Is This A Bullish Sign For Gold

From an interesting article on Zerohedge, it appears that Goldman Sachs is advising their clients to “sell gold” as the gold cycle is expected to turn in 2013. The fascinating part of the story is that no additional easing is needed based on the prospects of the growth in the US. That seems a little bit (to say the least) contradictory compared to Mr Geithner who was talking about unlimited debt limits only a week ago.

The Zerohedge piece points to another interesting fact, as brought forward by Goldman Sachs:

Gold prices have remained range bound in 2012, despite a steady decline in US real rates and rise in central bank holdings that would ordinarily be supportive.

On GoldSilverWorlds, we just published the updated figure on negative real interest rates. Between 2001 and October 2012, 58% of the months have witnessed negative real interest rates, the perfect environment for a rise in gold. This is the historical chart that relates the gold price with negative real interest rates.

 Gold vs Interest Rates

Earlier this week, Deutsche Bank (which is the biggest bank worldwide in terms of assets) reported their bullish outlook for gold just because of the environment of negative real rates.

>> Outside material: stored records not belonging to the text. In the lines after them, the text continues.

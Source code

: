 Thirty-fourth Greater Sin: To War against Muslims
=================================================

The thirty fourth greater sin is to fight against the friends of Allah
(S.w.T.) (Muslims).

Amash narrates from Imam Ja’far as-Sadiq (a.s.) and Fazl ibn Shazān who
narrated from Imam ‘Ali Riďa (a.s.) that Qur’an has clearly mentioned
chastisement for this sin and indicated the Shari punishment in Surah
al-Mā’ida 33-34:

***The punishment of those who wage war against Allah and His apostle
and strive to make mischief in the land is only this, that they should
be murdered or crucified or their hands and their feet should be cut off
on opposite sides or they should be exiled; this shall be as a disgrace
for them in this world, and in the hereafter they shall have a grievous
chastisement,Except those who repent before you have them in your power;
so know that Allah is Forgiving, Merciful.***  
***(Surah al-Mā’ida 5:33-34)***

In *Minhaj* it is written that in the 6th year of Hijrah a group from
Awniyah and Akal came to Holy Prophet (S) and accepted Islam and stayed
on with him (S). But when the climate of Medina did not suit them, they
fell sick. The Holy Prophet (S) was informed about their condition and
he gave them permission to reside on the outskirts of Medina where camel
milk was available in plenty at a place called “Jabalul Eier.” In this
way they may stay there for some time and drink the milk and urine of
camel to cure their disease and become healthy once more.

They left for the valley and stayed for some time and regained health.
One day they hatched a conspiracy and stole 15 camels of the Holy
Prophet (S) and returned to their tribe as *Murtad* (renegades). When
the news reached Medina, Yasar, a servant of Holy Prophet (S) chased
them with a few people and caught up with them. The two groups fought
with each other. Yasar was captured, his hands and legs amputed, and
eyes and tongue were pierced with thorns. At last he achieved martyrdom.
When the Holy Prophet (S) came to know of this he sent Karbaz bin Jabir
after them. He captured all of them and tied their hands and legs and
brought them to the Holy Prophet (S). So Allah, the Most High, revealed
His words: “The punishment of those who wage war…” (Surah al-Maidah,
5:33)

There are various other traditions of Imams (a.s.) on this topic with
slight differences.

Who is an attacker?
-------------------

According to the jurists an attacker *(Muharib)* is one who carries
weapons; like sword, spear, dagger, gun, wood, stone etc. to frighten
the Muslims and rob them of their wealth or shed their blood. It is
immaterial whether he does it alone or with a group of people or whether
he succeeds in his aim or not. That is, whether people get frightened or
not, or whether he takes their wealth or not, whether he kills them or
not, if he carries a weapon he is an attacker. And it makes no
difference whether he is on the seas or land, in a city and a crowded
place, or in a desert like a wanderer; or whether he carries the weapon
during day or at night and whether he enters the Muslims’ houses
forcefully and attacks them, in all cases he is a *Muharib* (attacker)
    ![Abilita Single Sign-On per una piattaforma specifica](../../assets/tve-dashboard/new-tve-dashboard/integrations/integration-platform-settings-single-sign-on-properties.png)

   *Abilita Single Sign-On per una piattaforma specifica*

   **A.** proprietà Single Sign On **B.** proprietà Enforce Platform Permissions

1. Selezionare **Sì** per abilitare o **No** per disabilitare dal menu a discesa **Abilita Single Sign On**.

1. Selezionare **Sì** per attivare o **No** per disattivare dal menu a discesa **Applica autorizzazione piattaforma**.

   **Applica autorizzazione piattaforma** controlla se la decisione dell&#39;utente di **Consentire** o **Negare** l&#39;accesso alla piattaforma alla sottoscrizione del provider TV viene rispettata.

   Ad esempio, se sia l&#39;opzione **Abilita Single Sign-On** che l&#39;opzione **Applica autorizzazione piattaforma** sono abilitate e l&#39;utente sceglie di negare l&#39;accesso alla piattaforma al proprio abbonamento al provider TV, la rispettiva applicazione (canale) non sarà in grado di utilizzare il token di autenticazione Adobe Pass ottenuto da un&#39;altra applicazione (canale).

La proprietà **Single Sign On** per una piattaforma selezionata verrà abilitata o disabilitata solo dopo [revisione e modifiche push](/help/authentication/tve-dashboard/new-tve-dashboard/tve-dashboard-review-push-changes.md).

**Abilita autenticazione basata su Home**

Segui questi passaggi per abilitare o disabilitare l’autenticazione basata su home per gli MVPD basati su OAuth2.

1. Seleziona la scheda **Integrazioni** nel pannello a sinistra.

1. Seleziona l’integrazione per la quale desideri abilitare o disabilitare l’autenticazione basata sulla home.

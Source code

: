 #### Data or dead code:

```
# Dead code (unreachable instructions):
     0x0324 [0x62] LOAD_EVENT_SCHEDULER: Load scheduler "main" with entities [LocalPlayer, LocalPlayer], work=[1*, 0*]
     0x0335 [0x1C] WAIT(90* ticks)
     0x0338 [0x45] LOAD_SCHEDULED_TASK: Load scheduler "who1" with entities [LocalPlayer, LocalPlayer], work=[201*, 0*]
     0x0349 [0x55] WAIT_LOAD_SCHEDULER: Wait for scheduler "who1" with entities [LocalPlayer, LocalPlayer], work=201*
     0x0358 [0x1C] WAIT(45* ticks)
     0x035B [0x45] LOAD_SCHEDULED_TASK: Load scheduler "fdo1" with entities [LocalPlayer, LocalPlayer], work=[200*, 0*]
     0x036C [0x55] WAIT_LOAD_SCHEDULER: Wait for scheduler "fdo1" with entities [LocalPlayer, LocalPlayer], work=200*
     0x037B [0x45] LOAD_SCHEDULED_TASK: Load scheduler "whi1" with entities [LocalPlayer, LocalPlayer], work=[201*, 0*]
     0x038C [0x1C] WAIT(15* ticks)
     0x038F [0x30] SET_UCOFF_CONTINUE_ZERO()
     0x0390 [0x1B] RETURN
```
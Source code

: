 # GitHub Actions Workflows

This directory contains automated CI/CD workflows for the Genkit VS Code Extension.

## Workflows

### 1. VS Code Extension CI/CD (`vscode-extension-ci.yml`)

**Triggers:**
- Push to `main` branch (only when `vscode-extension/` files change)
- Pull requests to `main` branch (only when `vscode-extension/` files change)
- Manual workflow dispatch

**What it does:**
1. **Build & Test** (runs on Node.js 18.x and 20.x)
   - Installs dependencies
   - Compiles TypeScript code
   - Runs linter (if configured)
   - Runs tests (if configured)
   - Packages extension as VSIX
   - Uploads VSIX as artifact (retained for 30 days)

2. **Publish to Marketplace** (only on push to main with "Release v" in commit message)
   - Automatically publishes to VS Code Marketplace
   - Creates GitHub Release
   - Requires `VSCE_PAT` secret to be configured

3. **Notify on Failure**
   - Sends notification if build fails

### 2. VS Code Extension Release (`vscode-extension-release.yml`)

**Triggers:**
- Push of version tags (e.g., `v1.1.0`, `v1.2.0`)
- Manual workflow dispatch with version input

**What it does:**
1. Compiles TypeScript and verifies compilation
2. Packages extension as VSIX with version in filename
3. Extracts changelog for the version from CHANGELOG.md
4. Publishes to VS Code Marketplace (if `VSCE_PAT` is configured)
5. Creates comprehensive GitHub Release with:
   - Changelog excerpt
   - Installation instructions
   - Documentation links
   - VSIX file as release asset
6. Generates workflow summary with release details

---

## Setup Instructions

Indeed, the gold rice was rather steady in 2012. But we believe that the parabolic rise in 2011 had to be “digested” allowing the “bull market” to continue its powerful upward rise. It’s important to note here that in 2012, it became clear that “smart money” and central banks have been accumulating massively gold on the price dips. We have reported this numerous times throughout the year:

We strongly believe that 2012 was healthy correction year for gold in which it was clearly proven that the asset is not at all in a bubble. A massive gold accumulation move coming from China, some big funds and the central banks have shown their belief in the real benefits of gold.

What is more interesting, is another piece on Zerohedge showing the detailed gold price evolution on December 4th. We would like to know to which extent the trading algorhythms that are used by the big financial institutions (think of JP Morgan, Goldman Sachs, ea), account for the fact that the gold price is not rising sharper than it is now? See our latest piece: Gold Price Manipulation Proven On The Intraday Charts.

Taking it all together, it makes us rather suspicious on Goldman’s “sell” signal.